3. Household Finance (and Data Redux): Or perhaps I should have called this item financial inclusion or even financial health. Hot on the heels of Findex, Gallup has a 10 country survey of households, sponsored by MetLife Foundation, called the Global Financial Health Study. It's a really interesting set of data on how households feel about their finances. You can get to the reports and the data via this page in a multi-step process which I'm sure Ideas42 had nothing to do with designing.
Here are Sonja Kelly of CFI and Evelyn Stark of MetLife's take on the results. I'm not a huge fan of the "financial health" terminology--though that's a story for another time--but I am a huge fan of the way Sonja and Evelyn take on the difficulties of all the different phrases we use--financial health, financial inclusion, financial access, etc. All of our terminology fails at some level to capture what we are really after, and so we need a combination of metrics and methodologies to make sure we don't lose our way (such as how the focus on measuring financial inclusion led to paying too much attention to account openings).
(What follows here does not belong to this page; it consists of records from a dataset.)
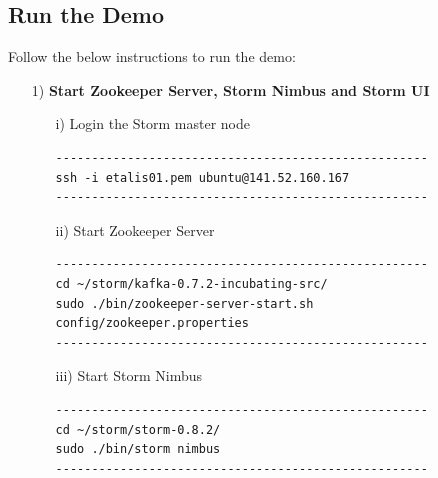 \documentclass[a4paper, 12pt]{article}
\begin{document}
\subsection{Run the Demo}
Follow the below instructions to run the demo:
\begin{itemize}
\item[1)] \textbf{Start Zookeeper Server, Storm Nimbus and Storm UI}\\
\begin{itemize}
\item[i)] Login the Storm master node
\begin{lstlisting}
----------------------------------------------------
ssh -i etalis01.pem ubuntu@141.52.160.167
----------------------------------------------------
\end{lstlisting}

\item[ii)] Start Zookeeper Server
\begin{lstlisting}
----------------------------------------------------
cd ~/storm/kafka-0.7.2-incubating-src/
sudo ./bin/zookeeper-server-start.sh config/zookeeper.properties
----------------------------------------------------
\end{lstlisting}

\item[iii)] Start Storm Nimbus
\begin{lstlisting}
----------------------------------------------------
cd ~/storm/storm-0.8.2/
sudo ./bin/storm nimbus
----------------------------------------------------
\end{lstlisting}


\end{itemize}
\end{itemize}
\end{document}
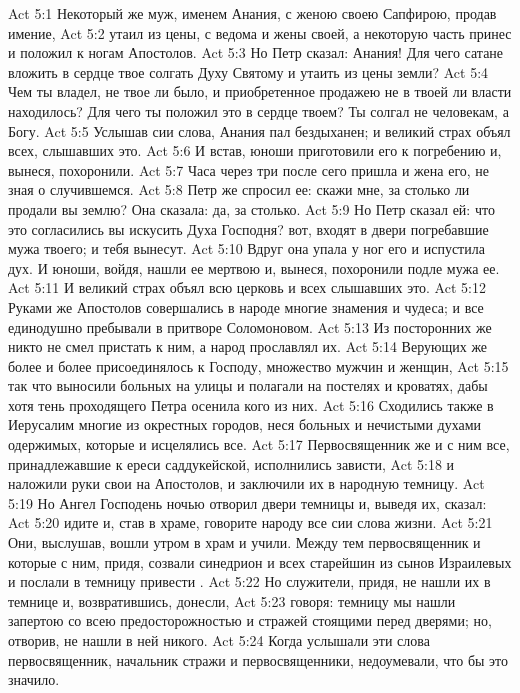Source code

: \vs Act 5:1 Некоторый же муж, именем Анания, с женою своею Сапфирою, продав имение,
\vs Act 5:2 утаил из цены, с ведома и жены своей, а некоторую часть принес и положил к ногам Апостолов.
\vs Act 5:3 Но Петр сказал: Анания! Для чего  сатане вложить в сердце твое  солгать Духу Святому и утаить из цены земли?
\vs Act 5:4 Чем ты владел, не твое ли было, и приобретенное продажею не в твоей ли власти находилось? Для чего ты положил это в сердце твоем? Ты солгал не человекам, а Богу.
\vs Act 5:5 Услышав сии слова, Анания пал бездыханен; и великий страх объял всех, слышавших это.
\vs Act 5:6 И встав, юноши приготовили его к погребению и, вынеся, похоронили.
\vs Act 5:7 Часа через три после сего пришла и жена его, не зная о случившемся.
\vs Act 5:8 Петр же спросил ее: скажи мне, за столько ли продали вы землю? Она сказала: да, за столько.
\vs Act 5:9 Но Петр сказал ей: что это согласились вы искусить Духа Господня? вот, входят в двери погребавшие мужа твоего; и тебя вынесут.
\vs Act 5:10 Вдруг она упала у ног его и испустила дух. И юноши, войдя, нашли ее мертвою и, вынеся, похоронили подле мужа ее.
\vs Act 5:11 И великий страх объял всю церковь и всех слышавших это.
\rsbpar\vs Act 5:12 Руками же Апостолов совершались в народе многие знамения и чудеса; и все единодушно пребывали в притворе Соломоновом.
\vs Act 5:13 Из посторонних же никто не смел пристать к ним, а народ прославлял их.
\vs Act 5:14 Верующих же более и более присоединялось к Господу, множество мужчин и женщин,
\vs Act 5:15 так что выносили больных на улицы и полагали на постелях и кроватях, дабы хотя тень проходящего Петра осенила кого из них.
\vs Act 5:16 Сходились также в Иерусалим многие из окрестных городов, неся больных и нечистыми духами одержимых, которые и исцелялись все.
\rsbpar\vs Act 5:17 Первосвященник же и с ним все, принадлежавшие к ереси саддукейской, исполнились зависти,
\vs Act 5:18 и наложили руки свои на Апостолов, и заключили их в народную темницу.
\vs Act 5:19 Но Ангел Господень ночью отворил двери темницы и, выведя их, сказал:
\vs Act 5:20 идите и, став в храме, говорите народу все сии слова жизни.
\vs Act 5:21 Они, выслушав, вошли утром в храм и учили. Между тем первосвященник и которые с ним, придя, созвали синедрион и всех старейшин из сынов Израилевых и послали в темницу привести .
\vs Act 5:22 Но служители, придя, не нашли их в темнице и, возвратившись, донесли,
\vs Act 5:23 говоря: темницу мы нашли запертою со всею предосторожностью и стражей стоящими перед дверями; но, отворив, не нашли в ней никого.
\vs Act 5:24 Когда услышали эти слова первосвященник, начальник стражи и  первосвященники, недоумевали, что бы это значило.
I also promised to pass along things that I found around Findex, and here are two that both focus on the problem that Sonja and Evelyn write about: access does not necessarily lead to usage which does not necessarily lead to positive outcomes.

4. Effective Altruism and Some Algorithmic Overlords: The Economist has a piece about effective altruism which is a reasonable introduction to the thinking and the thinkers, if you haven't been following that world. If you have, it's not distinguishable from any of the stories written over the last 5 years or so. If you are more familiar, here's something new: a long profile of the Open Philanthropy Project/Cari Tuna and Dustin Moskovitz and their various entities. Full Disclosure: I'm a long-standing board member of GiveWell which appears in both pieces, along with Cari, and consider a number of the people who appear in the piece personal friends. The profile is by Marc Gunther--same one, also the person who broke the story about misbehavior at the Silicon Valley Community Foundation--and here's his post about the piece.
Marc discusses Open Philanthropy's work on existential threats to humanity, including "evil AI". Which makes for an easy pivot to Open Philanthropy's announcement of their 2018 AI Fellows, "promising machine learning researchers." And here is an NYRB piece on Automating Inequality and another new book, Algorithms of Oppression. I continue to worry that these pieces focus too much attention on the technology and not the non-digital algorithms that influence so much of life. Again, that's probably for another day, but if you want you can get a preview in my review of Automating Inequality.

5. Some Other Stuff: The lack of a thread is really showing through now huh? To hell with it, here's some other interesting stuff that I think you should click on. Planet Money's new episode about game theory and existential risks (see it does sort of tie back). Charles Kenny has a piece about the holes in America's safety net and the damage they do to children, which have a lot to do with non-digital algorithms (see!). Some "innovations" in home financing that seem likely to lead to people answering Gallup Financial Health surveys by saying they are not in control of their finances or future (see!!). And Felix Salmon has a piece about "Fictional Design" that may help you believe that Open Philanthropy's investment in AI scholars is high expected value (see!!!).